ここが一番重要なんですが、スタテクの場合Webサービスに特化していることもあり、お客様がビジネスをグロースさせる為には納品型というのは失敗する確率が高いので、月額制でやらせていただいております。仮にご納得いただけなかった場合にでもそれを受けてしまうことでお互いが不幸になってしまうことは分かっていますので、そういう場合は私の方からお断りさせていただくこともあります。

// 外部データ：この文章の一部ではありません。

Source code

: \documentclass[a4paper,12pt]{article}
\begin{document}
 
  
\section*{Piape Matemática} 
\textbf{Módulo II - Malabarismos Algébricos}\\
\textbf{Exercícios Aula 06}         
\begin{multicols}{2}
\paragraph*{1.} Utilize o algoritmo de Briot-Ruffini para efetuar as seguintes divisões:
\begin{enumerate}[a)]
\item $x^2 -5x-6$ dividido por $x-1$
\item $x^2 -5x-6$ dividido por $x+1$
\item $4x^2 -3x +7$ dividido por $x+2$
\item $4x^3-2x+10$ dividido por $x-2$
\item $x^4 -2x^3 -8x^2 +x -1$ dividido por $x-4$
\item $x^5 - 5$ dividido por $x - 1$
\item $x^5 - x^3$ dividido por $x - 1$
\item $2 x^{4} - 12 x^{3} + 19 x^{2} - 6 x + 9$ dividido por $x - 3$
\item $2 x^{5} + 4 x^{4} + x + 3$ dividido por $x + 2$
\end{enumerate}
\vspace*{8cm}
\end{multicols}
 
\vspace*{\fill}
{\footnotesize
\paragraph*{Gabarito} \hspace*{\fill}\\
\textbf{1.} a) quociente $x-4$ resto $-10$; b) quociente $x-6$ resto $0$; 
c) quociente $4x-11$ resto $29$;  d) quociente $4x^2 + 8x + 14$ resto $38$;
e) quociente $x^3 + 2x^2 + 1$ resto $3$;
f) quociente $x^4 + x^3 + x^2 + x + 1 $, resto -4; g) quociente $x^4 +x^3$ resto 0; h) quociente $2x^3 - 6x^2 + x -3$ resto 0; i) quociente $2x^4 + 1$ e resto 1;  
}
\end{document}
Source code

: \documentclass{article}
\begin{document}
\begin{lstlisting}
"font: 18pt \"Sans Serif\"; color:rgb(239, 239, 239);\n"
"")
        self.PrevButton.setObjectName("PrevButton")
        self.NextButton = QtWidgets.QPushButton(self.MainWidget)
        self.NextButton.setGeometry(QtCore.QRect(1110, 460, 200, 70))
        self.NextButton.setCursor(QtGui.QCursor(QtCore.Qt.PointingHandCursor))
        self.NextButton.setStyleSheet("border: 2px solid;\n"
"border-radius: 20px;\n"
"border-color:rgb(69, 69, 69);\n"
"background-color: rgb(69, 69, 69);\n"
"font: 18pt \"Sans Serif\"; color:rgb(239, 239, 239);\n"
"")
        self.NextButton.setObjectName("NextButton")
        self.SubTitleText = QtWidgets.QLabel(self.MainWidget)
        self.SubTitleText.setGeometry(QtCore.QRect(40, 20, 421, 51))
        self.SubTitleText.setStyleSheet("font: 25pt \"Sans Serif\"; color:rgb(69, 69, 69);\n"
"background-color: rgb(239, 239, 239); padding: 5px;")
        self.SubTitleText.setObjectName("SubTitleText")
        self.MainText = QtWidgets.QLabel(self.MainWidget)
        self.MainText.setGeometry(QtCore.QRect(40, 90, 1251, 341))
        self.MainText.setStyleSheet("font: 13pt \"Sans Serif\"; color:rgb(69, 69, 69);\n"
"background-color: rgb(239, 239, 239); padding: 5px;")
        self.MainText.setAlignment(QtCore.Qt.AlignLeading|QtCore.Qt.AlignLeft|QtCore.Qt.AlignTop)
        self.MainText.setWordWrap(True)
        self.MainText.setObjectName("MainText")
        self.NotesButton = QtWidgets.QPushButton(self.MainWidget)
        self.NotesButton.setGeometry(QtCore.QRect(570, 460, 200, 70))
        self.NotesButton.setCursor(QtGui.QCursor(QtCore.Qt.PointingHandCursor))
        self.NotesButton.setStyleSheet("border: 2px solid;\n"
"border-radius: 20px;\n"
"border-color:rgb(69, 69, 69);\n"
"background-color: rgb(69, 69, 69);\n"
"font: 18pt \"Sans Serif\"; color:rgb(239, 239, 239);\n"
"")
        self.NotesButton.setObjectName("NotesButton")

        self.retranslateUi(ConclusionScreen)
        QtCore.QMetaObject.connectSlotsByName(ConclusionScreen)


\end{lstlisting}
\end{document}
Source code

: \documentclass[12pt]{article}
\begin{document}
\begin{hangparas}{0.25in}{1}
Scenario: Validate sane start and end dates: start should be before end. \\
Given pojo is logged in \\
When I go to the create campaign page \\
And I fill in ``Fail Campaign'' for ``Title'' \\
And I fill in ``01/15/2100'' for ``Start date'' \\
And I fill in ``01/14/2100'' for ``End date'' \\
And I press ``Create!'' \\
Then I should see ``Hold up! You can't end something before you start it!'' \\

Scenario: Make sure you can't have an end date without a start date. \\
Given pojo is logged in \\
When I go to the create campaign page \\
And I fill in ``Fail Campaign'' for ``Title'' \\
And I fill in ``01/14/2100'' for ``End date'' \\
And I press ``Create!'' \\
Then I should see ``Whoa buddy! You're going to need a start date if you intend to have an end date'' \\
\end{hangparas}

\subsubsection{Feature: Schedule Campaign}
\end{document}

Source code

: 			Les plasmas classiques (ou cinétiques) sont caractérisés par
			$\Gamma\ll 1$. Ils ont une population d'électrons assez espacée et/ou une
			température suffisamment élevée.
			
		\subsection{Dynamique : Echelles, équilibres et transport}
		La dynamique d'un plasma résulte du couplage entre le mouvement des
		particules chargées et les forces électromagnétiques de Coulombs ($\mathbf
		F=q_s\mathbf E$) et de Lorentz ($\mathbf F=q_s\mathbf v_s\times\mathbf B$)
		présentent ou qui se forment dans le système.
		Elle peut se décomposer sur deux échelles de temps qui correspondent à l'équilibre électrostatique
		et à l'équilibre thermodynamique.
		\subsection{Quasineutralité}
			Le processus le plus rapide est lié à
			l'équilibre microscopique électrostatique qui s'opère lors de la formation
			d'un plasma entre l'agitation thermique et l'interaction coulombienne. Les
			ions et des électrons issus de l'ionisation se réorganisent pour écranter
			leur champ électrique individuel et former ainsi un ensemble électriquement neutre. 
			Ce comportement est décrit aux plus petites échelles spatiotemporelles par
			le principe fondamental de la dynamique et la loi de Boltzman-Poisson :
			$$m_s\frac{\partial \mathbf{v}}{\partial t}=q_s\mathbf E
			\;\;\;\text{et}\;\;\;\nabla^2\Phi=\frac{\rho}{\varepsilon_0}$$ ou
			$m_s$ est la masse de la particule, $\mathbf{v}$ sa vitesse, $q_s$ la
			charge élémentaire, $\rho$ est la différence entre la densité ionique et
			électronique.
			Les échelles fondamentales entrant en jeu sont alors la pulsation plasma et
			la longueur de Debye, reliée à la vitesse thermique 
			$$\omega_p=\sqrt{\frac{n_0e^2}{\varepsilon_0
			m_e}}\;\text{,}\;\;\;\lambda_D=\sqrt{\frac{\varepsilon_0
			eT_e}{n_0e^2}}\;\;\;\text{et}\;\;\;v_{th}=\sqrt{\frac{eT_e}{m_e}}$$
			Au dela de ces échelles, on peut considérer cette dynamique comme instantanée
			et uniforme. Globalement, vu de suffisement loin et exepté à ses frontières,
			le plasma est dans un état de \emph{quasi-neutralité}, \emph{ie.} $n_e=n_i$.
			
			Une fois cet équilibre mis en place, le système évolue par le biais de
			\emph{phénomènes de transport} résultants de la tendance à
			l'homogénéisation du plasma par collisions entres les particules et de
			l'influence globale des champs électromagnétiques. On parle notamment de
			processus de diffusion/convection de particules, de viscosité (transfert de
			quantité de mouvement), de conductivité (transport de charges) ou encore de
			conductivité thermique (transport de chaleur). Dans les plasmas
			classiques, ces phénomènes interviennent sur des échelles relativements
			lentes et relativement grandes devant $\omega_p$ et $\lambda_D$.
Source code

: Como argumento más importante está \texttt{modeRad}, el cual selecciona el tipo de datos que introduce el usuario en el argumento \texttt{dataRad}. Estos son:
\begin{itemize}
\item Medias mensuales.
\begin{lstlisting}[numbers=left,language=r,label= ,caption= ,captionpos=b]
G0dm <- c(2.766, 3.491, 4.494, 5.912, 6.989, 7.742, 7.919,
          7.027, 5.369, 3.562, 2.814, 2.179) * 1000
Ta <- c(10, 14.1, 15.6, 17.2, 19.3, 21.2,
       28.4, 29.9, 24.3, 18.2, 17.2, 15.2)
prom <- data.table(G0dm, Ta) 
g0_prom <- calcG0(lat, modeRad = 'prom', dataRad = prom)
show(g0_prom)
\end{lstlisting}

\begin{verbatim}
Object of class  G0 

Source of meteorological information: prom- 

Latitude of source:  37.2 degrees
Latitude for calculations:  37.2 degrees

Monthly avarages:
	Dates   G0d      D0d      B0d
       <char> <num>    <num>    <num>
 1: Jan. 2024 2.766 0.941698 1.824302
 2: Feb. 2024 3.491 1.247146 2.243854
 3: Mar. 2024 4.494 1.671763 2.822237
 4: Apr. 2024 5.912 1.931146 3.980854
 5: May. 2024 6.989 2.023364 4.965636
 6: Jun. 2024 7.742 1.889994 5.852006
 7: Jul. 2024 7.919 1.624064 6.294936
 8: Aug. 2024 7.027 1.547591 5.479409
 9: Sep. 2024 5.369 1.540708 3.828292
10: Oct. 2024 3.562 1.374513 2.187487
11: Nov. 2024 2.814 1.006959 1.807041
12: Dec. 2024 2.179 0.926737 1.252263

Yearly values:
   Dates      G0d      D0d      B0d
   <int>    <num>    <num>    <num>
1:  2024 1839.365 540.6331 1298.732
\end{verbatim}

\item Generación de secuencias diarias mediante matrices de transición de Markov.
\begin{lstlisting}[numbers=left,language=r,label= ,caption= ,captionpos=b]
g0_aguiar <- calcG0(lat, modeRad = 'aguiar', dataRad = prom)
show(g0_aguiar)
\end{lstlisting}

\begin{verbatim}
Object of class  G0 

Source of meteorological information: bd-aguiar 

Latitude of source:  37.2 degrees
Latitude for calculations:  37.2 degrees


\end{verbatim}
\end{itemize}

また窓口に立つ人もうちは私を含めてエンジニアしかいないので、全てエンジニアが対応していて、お互いが不幸になるのであれば無理に受けなくていいと伝えているので、トラブルに発展することもほとんどありません。要件定義などで売ろうとするシステムがよく分かってない人が入るっていうのもそもそも混乱の元ですよね。

また、SESと違って担当者が力不足で出来なかった場合でも私や周りがサポートすることで品質やスピードについては必ず担保させていただいているため、ほとんどのお客様が長期で継続してご契約いただいています。ご予算などによっては追加で増やして欲しいという要望もいただいたりもするので、この形でやっているとそもそも営業回数というのが少なかったりもするんですよね。

まとめ

こんな感じで、スタテクではプッシュ型の営業というものを全くやっておらず、プル型のマーケティング的なことしかやっていません。また仕組みを少し変えるだけで、お客様の為を思って仕事をすることが継続率を上げ、営業活動が減り、専任の営業もいらなくなるので、販管費も下がり、結果としてお客様や従業員にも還元できる形になるかと思っています。